Я сам прихварывал, видимо, простудился, но Робертс был недосягаем, на телеграмму мою он не ответил, и я решил ехать. Был канун Рождества. Я побросал кое-что в саквояж и, в чем был, устремился к Фолкстонской пристани, спеша попасть на вечерний пароход. Рождественский ужин (ветчину) я ел на станции, в Байонне.
Картину я застал неприглядную. «Тещи» я так и не увидел, — или, по крайней мере, ее не помню; вероятно, она отсиживалась у себя. Тереза горевала и, на мой взгляд, вела себя очень бестолково. В доме толпился какой-то народ, но я настоял на том, чтобы посторонние немедленно удалились. Правда, один очень милый англиканский священник с женой помогли нанять сиделку (точнее, монахиню, что не совсем одно и то же) и приготовить крепкого бульона, прежде чем отправиться к себе в Сен-Жан-де-Люз.
Гиссинг умирал от двустороннего воспаления легких и бредил все время, что я там находился. Лед достать было невозможно, приходилось отмачивать в метиловом спирту носовые платки и класть ему на грудь. Рот ему приходилось отирать. Я не отходил от него всю ночь, пока монашка набиралась сил, дремля у камина. Потом сквозь густой туман я побрел в гостиницу, в другой конец селения. Сен-Жан-Пье-де-Пор — глухая деревенька поблизости от границы, и по ночам на ее пустынные улицы с воем выбегают огромные псы, готовые показать запоздалому путнику свою свирепую удаль. Я напоминал себе бесплотную душу, бредущую вслед за Анубисом{227} по тропе мертвых, мимо загадочных, сбивающих с толку поворотов. Гостиницу я совершенно забыл, а вот комнату, где лежал больной, никогда не забуду.
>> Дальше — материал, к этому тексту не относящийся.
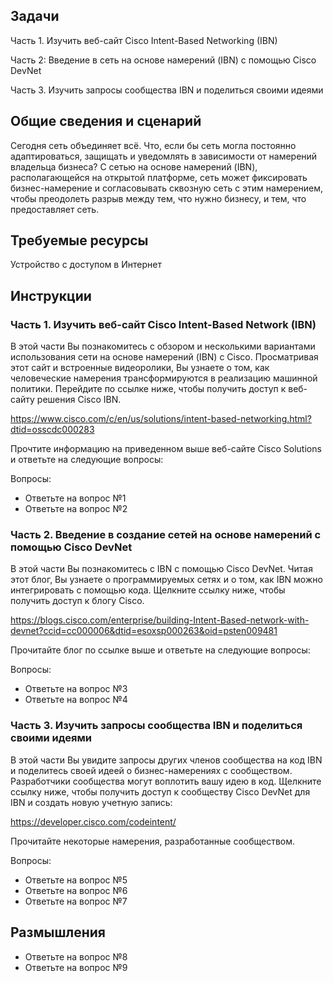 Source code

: ## Задачи

Часть 1. Изучить веб-сайт Cisco Intent-Based Networking (IBN)

Часть 2: Введение в сеть на основе намерений (IBN) с помощью Cisco DevNet

Часть 3. Изучить запросы сообщества IBN и поделиться своими идеями

## Общие сведения и сценарий

Сегодня сеть объединяет всё. Что, если бы сеть могла постоянно адаптироваться, защищать и уведомлять в зависимости от намерений владельца бизнеса? С сетью на основе намерений (IBN), располагающейся на открытой платформе, сеть может фиксировать бизнес-намерение и согласовывать сквозную сеть с этим намерением, чтобы преодолеть разрыв между тем, что нужно бизнесу, и тем, что предоставляет сеть.

## Требуемые ресурсы

Устройство с доступом в Интернет

## Инструкции

### Часть 1. Изучить веб-сайт Cisco Intent-Based Network (IBN)

В этой части Вы познакомитесь с обзором и несколькими вариантами использования сети на основе намерений (IBN) с Cisco. Просматривая этот сайт и встроенные видеоролики, Вы узнаете о том, как человеческие намерения трансформируются в реализацию машинной политики. Перейдите по ссылке ниже, чтобы получить доступ к веб-сайту решения Cisco IBN.

https://www.cisco.com/c/en/us/solutions/intent-based-networking.html?dtid=osscdc000283

Прочтите информацию на приведенном выше веб-сайте Cisco Solutions и ответьте на следующие вопросы:

Вопросы:
- Ответьте на вопрос №1 <!-- Сеть на основе намерений устраняет разрыв между бизнесом и ИТ. Она фиксирует бизнес-цель и постоянно согласовывает сквозную сеть с этой целью. Намерение может применяться к уровням обслуживания приложений, политикам безопасности, соответствию требованиям, операционным процессам и другим бизнес-потребностям.-->
- Ответьте на вопрос №2 <!-- Ответы будут разными, но могут включать: • Скорость и маневренность. Сеть может быстро реагировать на потребности организации с минимальным ручным вмешательством. • Ценность для бизнеса. Сокращение времени и усилий, необходимых для обслуживания сети, приводит к увеличению времени для ИТ-инноваций, которые приносят реальную пользу бизнесу. • Снижение риска. Улучшенная видимость сети, аналитика и автоматизация приводят к более быстрому обнаружению и сдерживанию угроз, постоянному соответствию требованиям и сокращению времени простоя. -->

### Часть 2. Введение в создание сетей на основе намерений с помощью Cisco DevNet

В этой части Вы познакомитесь с IBN с помощью Cisco DevNet. Читая этот блог, Вы узнаете о программируемых сетях и о том, как IBN можно интегрировать с помощью кода. Щелкните ссылку ниже, чтобы получить доступ к блогу Cisco.

https://blogs.cisco.com/enterprise/building-Intent-Based-network-with-devnet?ccid=cc000006&dtid=esoxsp000263&oid=psten009481

Прочитайте блог по ссылке выше и ответьте на следующие вопросы:

Вопросы:
- Ответьте на вопрос №3 <!-- Ответы могут быть разными, но будут включать: • пройти курс написания кода • поделиться своими вопросами с сообществом DevNet. -->
- Ответьте на вопрос №4 <!-- Ответы будут разными, но могут включать: Намерение будет преобразовано в сетевое действие, и действие будет активировано в сети. Затем элемент Аналитики будет постоянно отслеживать, изучать и оптимизировать производительность сети в соответствии с первоначальным намерением. -->

### Часть 3. Изучить запросы сообщества IBN и поделиться своими идеями

В этой части Вы увидите запросы других членов сообщества на код IBN и поделитесь своей идеей о бизнес-намерениях с сообществом. Разработчики сообщества могут воплотить вашу идею в код. Щелкните ссылку ниже, чтобы получить доступ к сообществу Cisco DevNet для IBN и создать новую учетную запись:

https://developer.cisco.com/codeintent/

Прочитайте некоторые намерения, разработанные сообществом.

Вопросы:
- Ответьте на вопрос №5
- Ответьте на вопрос №6 <!-- Например, я студент, который учится программировать. -->
- Ответьте на вопрос №7 <!-- Я хочу запрограммировать Raspberry Pi для управления устройствами IoT. -->

## Размышления

- Ответьте на вопрос №8
- Ответьте на вопрос №9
Одна из странностей моей уединенной жизни — в том, что до смерти Гиссинга я ни разу не видел, как распадается и окончательно угасает разум. Я не видел, как умирают, и не слышал предсмертного бреда. Конечно, я ожидал, что найду его ослабевшим и беспокойным; я уже придумал, как выхлопотать пособие у мистера Бальфура, чтобы дать образование его мальчикам, и как ему об этом сказать, чтобы его подбодрить. Но пылающий в жару человек об этом и не думал. Прежний Гиссинг проглянул лишь однажды, когда стал умолять и требовать, чтобы его увезли в Англию. Все остальное время исхудалое, взъерошенное, небритое, горящее румянцем существо с огромными глазами, которое, сидя в постели, едва поводило тощей рукой, пребывало в предельном возбуждении. Оно ушло в тот мнимо-античный мир, основу которому заложила школа в Уэйкфилде.
«Кто эти чудные создания? — говорил он. — Кто это явился? — И снова: — О, как они прекрасны! Что сулит их краса?»